Burundi : comme un goût de guerre civile

La guerre civile est à deux doigts d’éclater au Burundi. Les assassinats politiques ciblés font craindre un déchaînement de violence qui pourrait déboucher sur une véritable guerre entre Burundais. Deux Congolais ont été tués par la police qui réfute les conditions dans lesquelles un père et son fils ont trouvé la mort, Etats-Unis et ONG tirent plus que jamais la sonnette d’alarme.

 

Après l’assassinat du général Adolphe Nshimirimana, pièce maîtresse du système sécuritaire burundais, les craintes de voir un cycle de violences s’engager se sont malheureusement révélées exactes. Les forces de sécurité se rendent coupables de multiples exactions (arrestations arbitraires, actes de tortures et même des meurtres) bien qu’elles s’en défendent. Figure bien connue de la défense des Droits de l’homme, Pierre-Claver Mbonimpa a été victime d’une tentative d’assassinat et quatre personnes ont été retrouvées mortes dans deux quartiers contestataires de Bujumbura, la capitale.

 

Deux réfugiés congolais ont « fusillés »  le 5 août dernier à en croire les témoignages des habitants de la ville de Cibitoke. « Ils ont été allongés par terre par la police et ils ont été fusillés », raconte un témoin de la scène. Sans surprise, la police dément toute bavure et rétorque que dans le quartier en question, les forces de sécurité ont été attaquées pendant plusieurs soirs entraînant un blessé du côté des policiers. Le lendemain, le 6 août, deux corps avaient été retrouvés par des passants. Les deux avaient été ligotés et l’un avait un sac sur la tête.
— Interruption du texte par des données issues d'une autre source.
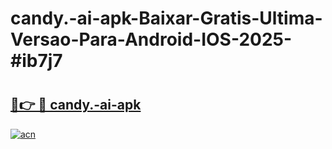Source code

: # candy.-ai-apk-Baixar-Gratis-Ultima-Versao-Para-Android-IOS-2025-#ib7j7

# <h2><a href="https://ainizakaria.my?title=candy.-ai-apk&ref=24M">🔗👉 🔴 candy.-ai-apk</a></h2>

[![acn](https://github.com/user-attachments/assets/0f9c940e-d8b0-45ae-aac7-cd30a18b3e1c)](https://ainizakaria.my?title=candy.-ai-apk&ref=24M)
Une exécution dont les auteurs seront difficilement identifiables.

 

Samantha Power, ambassadrice américaine à l’ONU a invité le 7 août dernier au dialogue entre toutes les forces politiques afin d’éviter un « cycle de violence ». Une descente aux enfers entraînerait des sanctions comme l’a expliqué à mots couverts l’ambassadrice. « Ces attaques doivent cesser […] Les Etats-Unis et d’autres pays membres examinent des mesures, comme des interdictions de visa ou de voyage, que nous pourrions prendre contre les responsables de violations flagrantes des droits de l’homme ou d’attaques meurtrières ». Les ONG comme Human Rights Watch sont quant à elles extrêmement pessimistes face à une situation qui se détériore jour après jour sous les coups féroces des services de sécurité.